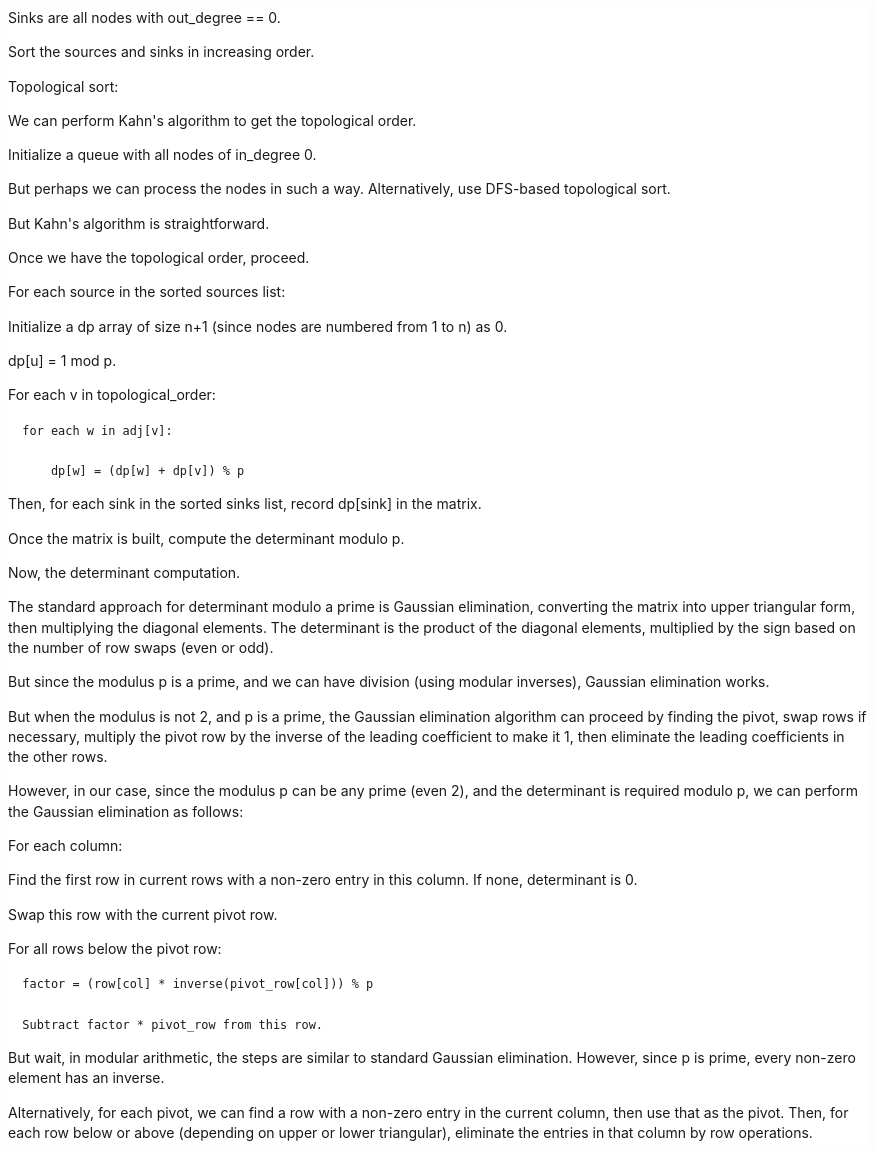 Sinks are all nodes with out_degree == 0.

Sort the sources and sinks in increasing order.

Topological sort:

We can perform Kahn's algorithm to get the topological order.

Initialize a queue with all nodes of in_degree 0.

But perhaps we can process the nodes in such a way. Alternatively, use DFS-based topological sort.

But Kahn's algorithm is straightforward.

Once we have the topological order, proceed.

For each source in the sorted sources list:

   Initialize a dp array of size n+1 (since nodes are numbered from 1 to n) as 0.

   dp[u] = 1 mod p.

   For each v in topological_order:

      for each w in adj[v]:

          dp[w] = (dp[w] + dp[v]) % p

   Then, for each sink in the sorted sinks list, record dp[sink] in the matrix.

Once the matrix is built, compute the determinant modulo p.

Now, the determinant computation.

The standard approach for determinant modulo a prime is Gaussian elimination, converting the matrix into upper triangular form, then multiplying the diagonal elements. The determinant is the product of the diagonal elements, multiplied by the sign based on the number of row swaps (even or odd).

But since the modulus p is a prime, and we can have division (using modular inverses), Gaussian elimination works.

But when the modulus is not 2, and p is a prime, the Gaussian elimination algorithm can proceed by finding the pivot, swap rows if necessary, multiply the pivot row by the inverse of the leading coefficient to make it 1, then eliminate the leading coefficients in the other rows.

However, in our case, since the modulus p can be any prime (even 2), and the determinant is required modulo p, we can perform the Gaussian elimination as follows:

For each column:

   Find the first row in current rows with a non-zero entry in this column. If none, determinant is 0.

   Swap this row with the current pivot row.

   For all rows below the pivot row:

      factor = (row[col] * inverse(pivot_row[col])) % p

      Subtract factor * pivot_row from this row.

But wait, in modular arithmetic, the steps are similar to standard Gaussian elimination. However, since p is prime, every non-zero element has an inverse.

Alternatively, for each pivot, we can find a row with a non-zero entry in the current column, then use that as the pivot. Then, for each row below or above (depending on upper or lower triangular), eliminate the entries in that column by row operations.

□ □ □ □ □

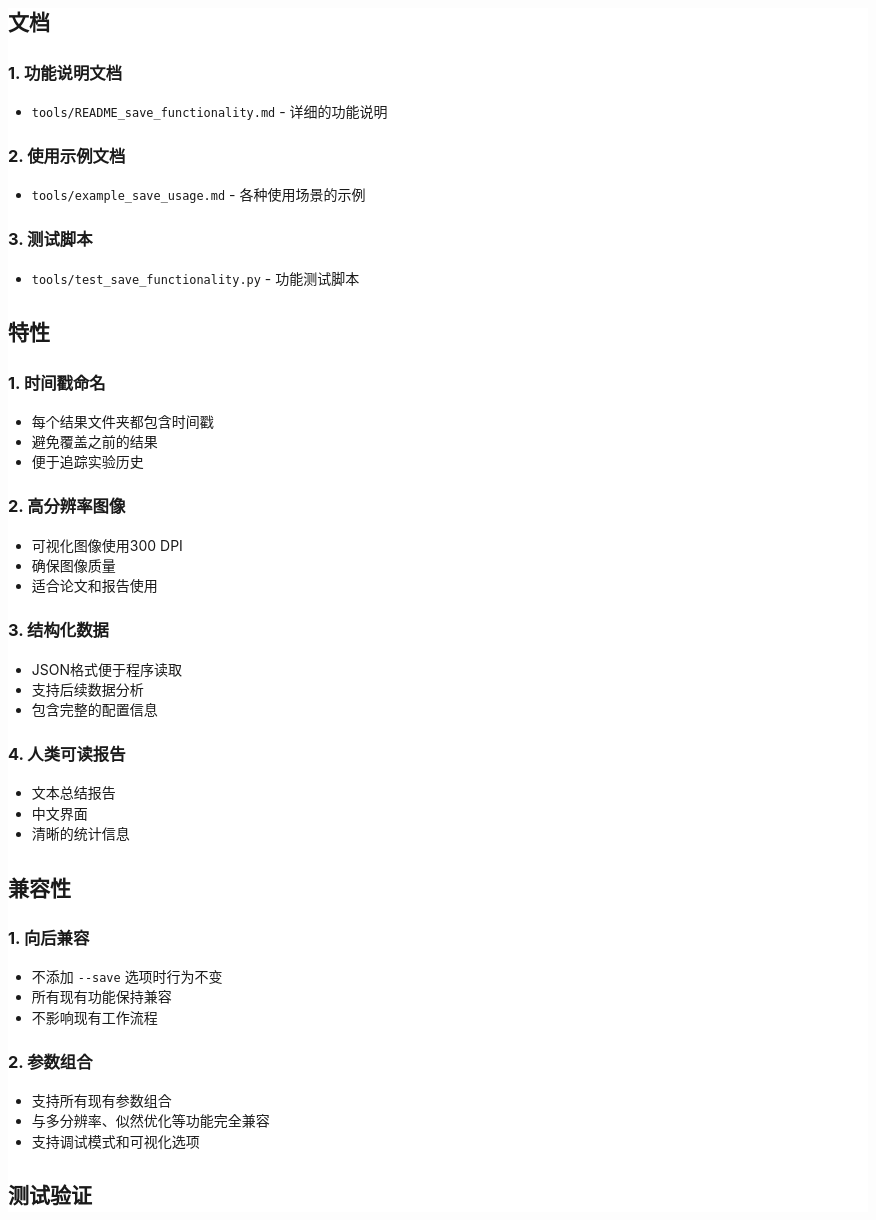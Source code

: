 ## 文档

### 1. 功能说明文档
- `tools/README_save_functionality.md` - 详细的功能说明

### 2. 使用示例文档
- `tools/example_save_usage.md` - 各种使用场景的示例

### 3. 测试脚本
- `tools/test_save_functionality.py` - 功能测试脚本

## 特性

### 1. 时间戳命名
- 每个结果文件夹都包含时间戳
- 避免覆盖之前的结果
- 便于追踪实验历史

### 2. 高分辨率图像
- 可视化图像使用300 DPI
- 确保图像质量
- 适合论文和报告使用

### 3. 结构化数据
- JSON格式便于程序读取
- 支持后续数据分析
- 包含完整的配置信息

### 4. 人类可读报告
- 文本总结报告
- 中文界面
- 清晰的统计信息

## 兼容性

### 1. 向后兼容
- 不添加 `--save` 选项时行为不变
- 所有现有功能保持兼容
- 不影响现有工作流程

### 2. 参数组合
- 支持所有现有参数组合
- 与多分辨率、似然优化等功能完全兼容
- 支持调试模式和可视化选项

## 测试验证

□ □ □ □ □

Count the lines in the entries above that include the string "column", then give only that figure.

3